Entwicklung der Beiträge

Die Entwicklung der von landwirtschaftlichen Unternehmern aufgewendeten Beiträge ist ebenfalls aus Abbildung 1 ersichtlich. Die Beitragssumme, die durch den Abstand zwischen Bundesmitteln und dem Umlagesoll dargestellt wird, ist im betrachteten Zeitraum auf ein vielfaches des Ausgangswertes aus dem Jahr 1963 angestiegen. Zusätzlich bewirkt der Strukturwandel in der Landwirtschaft, der im Kap. 4.2 noch erläutert wird, eine Abnahme der in diesem Sektor beschäftigten Arbeitskräfte und beitragspflichtigen Mitgliedsbetriebe.
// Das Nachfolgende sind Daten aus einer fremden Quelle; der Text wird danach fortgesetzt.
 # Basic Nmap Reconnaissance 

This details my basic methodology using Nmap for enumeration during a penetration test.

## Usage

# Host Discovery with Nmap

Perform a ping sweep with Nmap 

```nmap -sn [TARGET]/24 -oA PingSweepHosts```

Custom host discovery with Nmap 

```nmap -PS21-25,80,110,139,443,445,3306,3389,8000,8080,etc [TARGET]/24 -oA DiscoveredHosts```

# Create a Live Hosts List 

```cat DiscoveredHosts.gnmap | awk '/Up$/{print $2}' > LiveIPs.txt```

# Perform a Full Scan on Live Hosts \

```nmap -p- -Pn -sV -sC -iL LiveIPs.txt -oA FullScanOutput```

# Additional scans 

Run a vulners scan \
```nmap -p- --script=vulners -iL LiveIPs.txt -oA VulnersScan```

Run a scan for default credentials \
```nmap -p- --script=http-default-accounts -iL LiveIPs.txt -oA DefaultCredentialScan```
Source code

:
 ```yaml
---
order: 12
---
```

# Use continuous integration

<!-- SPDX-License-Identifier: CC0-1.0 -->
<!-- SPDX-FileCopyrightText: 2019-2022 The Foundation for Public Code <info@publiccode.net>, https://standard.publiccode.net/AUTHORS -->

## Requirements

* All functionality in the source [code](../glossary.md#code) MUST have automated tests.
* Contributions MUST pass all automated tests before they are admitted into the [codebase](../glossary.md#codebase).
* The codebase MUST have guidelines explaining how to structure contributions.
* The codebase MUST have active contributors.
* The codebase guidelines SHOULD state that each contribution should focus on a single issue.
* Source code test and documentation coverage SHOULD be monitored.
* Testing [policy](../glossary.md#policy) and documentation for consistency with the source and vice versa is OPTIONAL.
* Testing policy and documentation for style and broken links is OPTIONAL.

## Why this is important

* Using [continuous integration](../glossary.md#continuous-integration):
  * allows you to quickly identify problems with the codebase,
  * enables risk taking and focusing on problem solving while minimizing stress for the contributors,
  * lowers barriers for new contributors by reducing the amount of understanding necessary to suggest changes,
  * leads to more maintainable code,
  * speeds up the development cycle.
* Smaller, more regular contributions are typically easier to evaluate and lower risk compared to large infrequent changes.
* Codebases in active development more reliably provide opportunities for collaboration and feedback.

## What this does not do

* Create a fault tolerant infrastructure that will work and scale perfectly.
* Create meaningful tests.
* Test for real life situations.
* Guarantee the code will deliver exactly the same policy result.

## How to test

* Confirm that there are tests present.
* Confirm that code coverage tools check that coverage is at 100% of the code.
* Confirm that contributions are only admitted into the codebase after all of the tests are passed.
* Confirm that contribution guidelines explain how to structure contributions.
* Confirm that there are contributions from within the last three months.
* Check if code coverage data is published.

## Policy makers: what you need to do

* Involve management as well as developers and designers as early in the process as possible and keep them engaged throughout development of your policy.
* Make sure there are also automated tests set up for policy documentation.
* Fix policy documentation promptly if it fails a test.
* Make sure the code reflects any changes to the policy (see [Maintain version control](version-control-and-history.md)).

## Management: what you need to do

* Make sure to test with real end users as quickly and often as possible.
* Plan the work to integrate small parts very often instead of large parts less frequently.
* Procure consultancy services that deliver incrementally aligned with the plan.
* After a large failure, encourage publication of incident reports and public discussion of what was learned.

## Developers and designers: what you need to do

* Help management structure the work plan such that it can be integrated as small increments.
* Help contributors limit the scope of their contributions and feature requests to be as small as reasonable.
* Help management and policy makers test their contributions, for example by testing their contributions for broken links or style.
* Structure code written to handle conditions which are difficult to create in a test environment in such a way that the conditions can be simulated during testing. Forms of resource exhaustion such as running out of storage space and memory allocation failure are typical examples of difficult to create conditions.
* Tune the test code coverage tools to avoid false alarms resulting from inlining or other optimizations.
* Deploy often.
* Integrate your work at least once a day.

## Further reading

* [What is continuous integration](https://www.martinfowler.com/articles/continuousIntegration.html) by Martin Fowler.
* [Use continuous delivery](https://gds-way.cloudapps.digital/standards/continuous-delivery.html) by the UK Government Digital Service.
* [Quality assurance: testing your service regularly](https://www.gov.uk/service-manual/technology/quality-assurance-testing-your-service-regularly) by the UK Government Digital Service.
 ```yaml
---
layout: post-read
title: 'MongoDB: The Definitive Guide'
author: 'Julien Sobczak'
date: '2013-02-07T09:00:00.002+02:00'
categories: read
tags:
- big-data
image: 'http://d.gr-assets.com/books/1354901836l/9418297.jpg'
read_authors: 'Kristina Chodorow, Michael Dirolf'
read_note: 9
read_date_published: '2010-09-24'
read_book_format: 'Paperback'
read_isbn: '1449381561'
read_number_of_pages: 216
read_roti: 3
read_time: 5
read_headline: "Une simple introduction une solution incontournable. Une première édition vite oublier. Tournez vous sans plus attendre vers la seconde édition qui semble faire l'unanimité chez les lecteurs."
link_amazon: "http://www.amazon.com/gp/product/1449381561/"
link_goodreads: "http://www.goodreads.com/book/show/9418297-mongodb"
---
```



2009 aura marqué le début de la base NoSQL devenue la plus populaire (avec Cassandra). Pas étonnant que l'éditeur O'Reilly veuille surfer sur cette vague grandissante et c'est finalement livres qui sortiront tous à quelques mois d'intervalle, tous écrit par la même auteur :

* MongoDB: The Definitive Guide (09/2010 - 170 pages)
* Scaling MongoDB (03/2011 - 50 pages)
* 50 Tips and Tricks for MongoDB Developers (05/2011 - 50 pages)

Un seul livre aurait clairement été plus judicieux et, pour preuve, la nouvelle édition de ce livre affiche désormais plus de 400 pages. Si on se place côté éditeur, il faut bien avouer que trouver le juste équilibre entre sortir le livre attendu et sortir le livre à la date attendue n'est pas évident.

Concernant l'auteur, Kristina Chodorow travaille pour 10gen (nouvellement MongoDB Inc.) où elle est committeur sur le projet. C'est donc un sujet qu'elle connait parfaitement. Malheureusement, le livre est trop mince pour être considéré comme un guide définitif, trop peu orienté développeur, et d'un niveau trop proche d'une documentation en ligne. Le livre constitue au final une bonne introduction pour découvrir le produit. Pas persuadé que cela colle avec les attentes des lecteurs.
Steigt nun das durch Leistungsaufwendungen bedingte Umlagesoll der LUV bei gleichzeitigem Rückgang der Mitgliedsunternehmen, so steigen die Beiträge der übrig gebliebenen Betriebe doppelt an. Hervorgerufen wird dieser Trend dadurch, dass die derzeitigen Mitgliedsbetriebe nicht nur die aktuell verursachten Leistungen zu tragen haben, sondern auch erhebliche Unfallrentenlasten aus strukturstärkeren Zeiten der Landwirtschaft (SCHIMANSKI 1986: 52).
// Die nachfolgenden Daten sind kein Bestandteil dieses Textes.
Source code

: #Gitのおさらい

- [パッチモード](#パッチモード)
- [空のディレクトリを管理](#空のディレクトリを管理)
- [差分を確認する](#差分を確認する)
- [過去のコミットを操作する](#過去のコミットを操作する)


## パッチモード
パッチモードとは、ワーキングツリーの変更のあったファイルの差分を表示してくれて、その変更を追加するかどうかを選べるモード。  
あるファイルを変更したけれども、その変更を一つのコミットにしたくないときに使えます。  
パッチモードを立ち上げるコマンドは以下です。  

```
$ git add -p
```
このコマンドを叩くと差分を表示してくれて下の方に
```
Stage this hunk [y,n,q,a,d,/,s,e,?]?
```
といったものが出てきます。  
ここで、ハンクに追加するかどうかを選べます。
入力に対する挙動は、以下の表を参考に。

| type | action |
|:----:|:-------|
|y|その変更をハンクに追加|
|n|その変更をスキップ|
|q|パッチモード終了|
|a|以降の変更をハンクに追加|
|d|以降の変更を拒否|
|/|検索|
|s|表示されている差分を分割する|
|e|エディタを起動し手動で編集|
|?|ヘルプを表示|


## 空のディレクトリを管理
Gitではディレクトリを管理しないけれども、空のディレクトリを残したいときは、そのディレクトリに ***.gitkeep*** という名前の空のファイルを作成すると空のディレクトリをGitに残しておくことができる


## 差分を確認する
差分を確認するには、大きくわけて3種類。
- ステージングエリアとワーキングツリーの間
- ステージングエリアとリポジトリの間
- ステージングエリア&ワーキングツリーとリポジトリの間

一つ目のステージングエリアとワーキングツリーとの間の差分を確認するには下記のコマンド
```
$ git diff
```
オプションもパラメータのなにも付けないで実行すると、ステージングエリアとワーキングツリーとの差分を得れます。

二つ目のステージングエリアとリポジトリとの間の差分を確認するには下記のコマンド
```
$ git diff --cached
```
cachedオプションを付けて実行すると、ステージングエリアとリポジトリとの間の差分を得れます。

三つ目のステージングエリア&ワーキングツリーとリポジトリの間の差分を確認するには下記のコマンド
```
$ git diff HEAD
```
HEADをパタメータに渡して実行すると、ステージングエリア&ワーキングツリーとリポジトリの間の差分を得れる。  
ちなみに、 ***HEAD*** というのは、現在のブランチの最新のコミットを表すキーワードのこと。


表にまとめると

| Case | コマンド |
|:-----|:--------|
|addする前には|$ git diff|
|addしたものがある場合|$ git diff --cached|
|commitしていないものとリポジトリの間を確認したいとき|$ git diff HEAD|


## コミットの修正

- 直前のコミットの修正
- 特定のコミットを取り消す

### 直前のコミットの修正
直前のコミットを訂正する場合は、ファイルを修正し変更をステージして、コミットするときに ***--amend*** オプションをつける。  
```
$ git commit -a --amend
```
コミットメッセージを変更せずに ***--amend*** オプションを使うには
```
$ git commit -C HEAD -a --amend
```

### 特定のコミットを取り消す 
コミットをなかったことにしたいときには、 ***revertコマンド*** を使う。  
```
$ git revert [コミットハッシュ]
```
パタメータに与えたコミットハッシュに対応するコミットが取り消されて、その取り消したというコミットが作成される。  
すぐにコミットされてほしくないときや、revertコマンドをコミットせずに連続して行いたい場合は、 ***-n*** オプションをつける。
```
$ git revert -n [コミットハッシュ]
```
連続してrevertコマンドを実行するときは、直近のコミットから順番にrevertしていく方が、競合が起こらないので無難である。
Die Höhe der Beiträge steht systembedingt in direktem Zusammenhang mit den zur Verfügung gestellten Bundesmitteln, da diese direkt beitragssenkend wirken. Entsprechend der Bundesmittelkürzungen bei annähernd konstantem Umlagesoll sind im letzten Jahrzehnt stark erhöhte Beiträge der Unternehmer notwendig geworden. Insgesamt sind in diesem Zeitraum die Bundesmittel absolut, aber auch anteilig am Umlagesoll abgesenkt worden.

Dies erfolgte im Gegensatz zum Trend in anderen Bereichen der LSV: In der landwirt-schaftlichen Alterssicherung wurden die Bundesmittel in den letzten zehn Jahren prozentual am Umlagesoll, aber auch in absoluter Höhe angehoben; gleiches ist auch in der Kranken-versicherung der Fall, mit Ausnahme der Jahre 2005 und 2006 (BMELV 2007z: 111ff).